Your objective →
Copy all lines containing the string "something" from the records below.
___ Task material
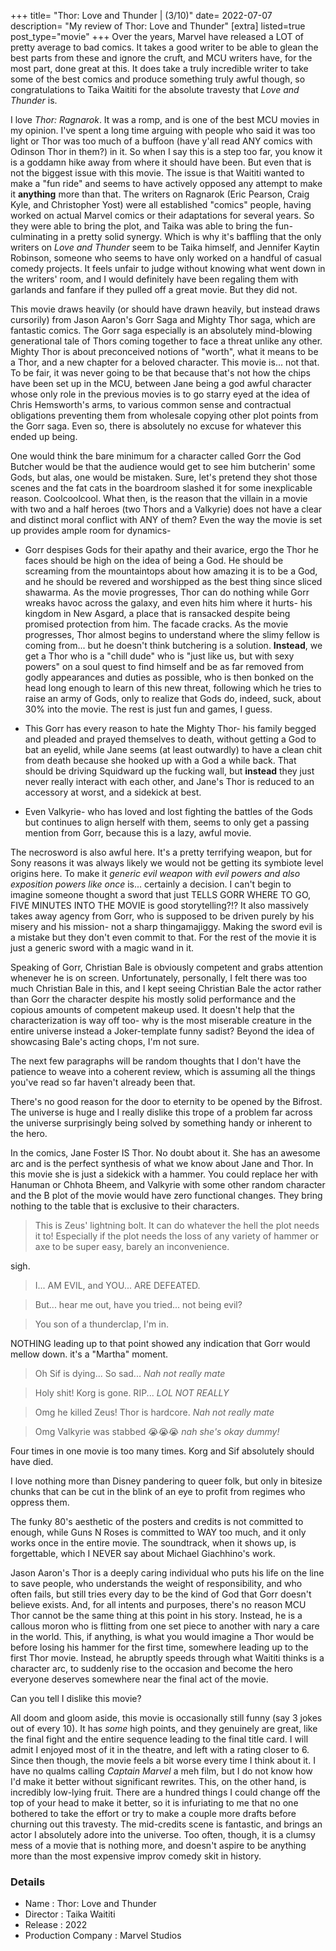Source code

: +++
title= "Thor: Love and Thunder | (3/10)"
date= 2022-07-07
description= "My review of Thor: Love and Thunder"
[extra]
listed=true
post_type="movie"
+++
Over the years, Marvel have released a LOT of pretty average to bad comics. It takes a good writer to be able to glean the best parts from these and ignore the cruft, and MCU writers have, for the most part, done great at this. It does take a truly incredible writer to take some of the best comics and produce something truly awful though, so congratulations to Taika Waititi for the absolute travesty that _Love and Thunder_ is.

I love _Thor: Ragnarok_. It was a romp, and is one of the best MCU movies in my opinion. I've spent a long time arguing with people who said it was too light or Thor was too much of a buffoon (have y'all read ANY comics with Odinson Thor in them?) in it. So when I say this is a step too far, you know it is a goddamn hike away from where it should have been. But even that is not the biggest issue with this movie. The issue is that Waititi wanted to make a "fun ride" and seems to have actively opposed any attempt to make it **anything** more than that. The writers on Ragnarok (Eric Pearson, Craig Kyle, and Christopher Yost) were all established "comics" people, having worked on actual Marvel comics or their adaptations for several years. So they were able to bring the plot, and Taika was able to bring the fun- culminating in a pretty solid synergy. Which is why it's baffling that the only writers on _Love and Thunder_ seem to be Taika himself, and Jennifer Kaytin Robinson, someone who seems to have only worked on a handful of casual comedy projects. It feels unfair to judge without knowing what went down in the writers' room, and I would definitely have been regaling them with garlands and fanfare if they pulled off a great movie. But they did not.

This movie draws heavily (or should have drawn heavily, but instead draws cursorily) from Jason Aaron's Gorr Saga and Mighty Thor saga, which are fantastic comics. The Gorr saga especially is an absolutely mind-blowing generational tale of Thors coming together to face a threat unlike any other. Mighty Thor is about preconceived notions of "worth", what it means to be a Thor, and a new chapter for a beloved character. This movie is... not that. To be fair, it was never going to be that because that's not how the chips have been set up in the MCU, between Jane being a god awful character whose only role in the previous movies is to go starry eyed at the idea of Chris Hemsworth's arms, to various common sense and contractual obligations preventing them from wholesale copying other plot points from the Gorr saga. Even so, there is absolutely no excuse for whatever this ended up being.

One would think the bare minimum for a character called Gorr the God Butcher would be that the audience would get to see him butcherin' some Gods, but alas, one would be mistaken. Sure, let's pretend they shot those scenes and the fat cats in the boardroom slashed it for some inexplicable reason. Coolcoolcool. What then, is the reason that the villain in a movie with two and a half heroes (two Thors and a Valkyrie) does not have a clear and distinct moral conflict with ANY of them? Even the way the movie is set up provides ample room for dynamics-

* Gorr despises Gods for their apathy and their avarice, ergo the Thor he faces should be high on the idea of being a God. He should be screaming from the mountaintops about how amazing it is to be a God, and he should be revered and worshipped as the best thing since sliced shawarma. As the movie progresses, Thor can do nothing while Gorr wreaks havoc across the galaxy, and even hits him where it hurts- his kingdom in New Asgard, a place that is ransacked despite being promised protection from him. The facade cracks. As the movie progresses, Thor almost begins to understand where the slimy fellow is coming from... but he doesn't think butchering is a solution. **Instead**, we get a Thor who is a "chill dude" who is "just like us, but with sexy powers" on a soul quest to find himself and be as far removed from godly appearances and duties as possible, who is then bonked on the head long enough to learn of this new threat, following which he tries to raise an army of Gods, only to realize that Gods do, indeed, suck, about 30% into the movie. The rest is just fun and games, I guess.

* This Gorr has every reason to hate the Mighty Thor- his family begged and pleaded and prayed themselves to death, without getting a God to bat an eyelid, while Jane seems (at least outwardly) to have a clean chit from death because she hooked up with a God a while back. That should be driving Squidward up the fucking wall, but **instead** they just never really interact with each other, and Jane's Thor is reduced to an accessory at worst, and a sidekick at best.

* Even Valkyrie- who has loved and lost fighting the battles of the Gods but continues to align herself with them, seems to only get a passing mention from Gorr, because this is a lazy, awful movie.

The necrosword is also awful here. It's a pretty terrifying weapon, but for Sony reasons it was always likely we would not be getting its symbiote level origins here. To make it *generic evil weapon with evil powers and also exposition powers like once* is... certainly a decision. I can't begin to imagine someone thought a sword that just TELLS GORR WHERE TO GO, FIVE MINUTES INTO THE MOVIE is good storytelling?!? It also massively takes away agency from Gorr, who is supposed to be driven purely by his misery and his mission- not a sharp thingamajiggy. Making the sword evil is a mistake but they don't even commit to that. For the rest of the movie it is just a generic sword with a magic wand in it.

Speaking of Gorr, Christian Bale is obviously competent and grabs attention whenever he is on screen. Unfortunately, personally, I felt there was too much Christian Bale in this, and I kept seeing Christian Bale the actor rather than Gorr the character despite his mostly solid performance and the copious amounts of competent makeup used. It doesn't help that the characterization is way off too- why is the most miserable creature in the entire universe instead a Joker-template funny sadist? Beyond the idea of showcasing Bale's acting chops, I'm not sure.

The next few paragraphs will be random thoughts that I don't have the patience to weave into a coherent review, which is assuming all the things you've read so far haven't already been that.

There's no good reason for the door to eternity to be opened by the Bifrost. The universe is huge and I really dislike this trope of a problem far across the universe surprisingly being solved by something handy or inherent to the hero.

In the comics, Jane Foster IS Thor. No doubt about it. She has an awesome arc and is the perfect synthesis of what we know about Jane and Thor. In this movie she is just a sidekick with a hammer. You could replace her with Hanuman or Chhota Bheem, and Valkyrie with some other random character and the B plot of the movie would have zero functional changes. They bring nothing to the table that is exclusive to their characters.

> This is Zeus' lightning bolt. It can do whatever the hell the plot needs it to! Especially if the plot needs the loss of any variety of hammer or axe to be super easy, barely an inconvenience.

sigh.

> I... AM EVIL, and YOU... ARE DEFEATED.

> But... hear me out, have you tried... not being evil?

> You son of a thunderclap, I'm in. 

NOTHING leading up to that point showed any indication that Gorr would mellow down. it's a "Martha" moment.

> Oh Sif is dying... So sad... *Nah not really mate*

> Holy shit! Korg is gone. RIP...
*LOL NOT REALLY* 

> Omg he killed Zeus! Thor is hardcore.
*Nah not really mate*

> Omg Valkyrie was stabbed 😭😭😭 *nah she's okay dummy!*

Four times in one movie is too many times. Korg and Sif absolutely should have died.

I love nothing more than Disney pandering to queer folk, but only in bitesize chunks that can be cut in the blink of an eye to profit from regimes who oppress them.

The funky 80's aesthetic of the posters and credits is not committed to enough, while Guns N Roses is committed to WAY too much, and it only works once in the entire movie. The soundtrack, when it shows up, is forgettable, which I NEVER say about Michael Giachhino's work.

Jason Aaron's Thor is a deeply caring individual who puts his life on the line to save people, who understands the weight of responsibility, and who often fails, but still tries every day to be the kind of God that Gorr doesn't believe exists. And, for all intents and purposes, there's no reason MCU Thor cannot be the same thing at this point in his story. Instead, he is a callous moron who is flitting from one set piece to another with nary a care in the world. This, if anything, is what you would imagine a Thor would be before losing his hammer for the first time, somewhere leading up to the first Thor movie. Instead, he abruptly speeds through what Waititi thinks is a character arc, to suddenly rise to the occasion and become the hero everyone deserves somewhere near the final act of the movie.

Can you tell I dislike this movie?

All doom and gloom aside, this movie is occasionally still funny (say 3 jokes out of every 10). It has *some* high points, and they genuinely are great, like the final fight and the entire sequence leading to the final title card. I will admit I enjoyed most of it in the theatre, and left with a rating closer to 6. Since then though, the movie feels a bit worse every time I think about it. I have no qualms calling *Captain Marvel* a meh film, but I do not know how I'd make it better without significant rewrites. This, on the other hand, is incredibly low-lying fruit. There are a hundred things I could change off the top of your head to make it better, so it is infuriating to me that no one bothered to take the effort or try to make a couple more drafts before churning out this travesty. The mid-credits scene is fantastic, and brings an actor I absolutely adore into the universe. Too often, though, it is a clumsy mess of a movie that is nothing more, and doesn't aspire to be anything more than the most expensive improv comedy skit in history.


### Details
* Name : Thor: Love and Thunder
* Director : Taika Waititi
* Release : 2022
* Production Company : Marvel Studios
______
Answer box →
Over the years, Marvel have released a LOT of pretty average to bad comics. It takes a good writer to be able to glean the best parts from these and ignore the cruft, and MCU writers have, for the most part, done great at this. It does take a truly incredible writer to take some of the best comics and produce something truly awful though, so congratulations to Taika Waititi for the absolute travesty that _Love and Thunder_ is.
There's no good reason for the door to eternity to be opened by the Bifrost. The universe is huge and I really dislike this trope of a problem far across the universe surprisingly being solved by something handy or inherent to the hero.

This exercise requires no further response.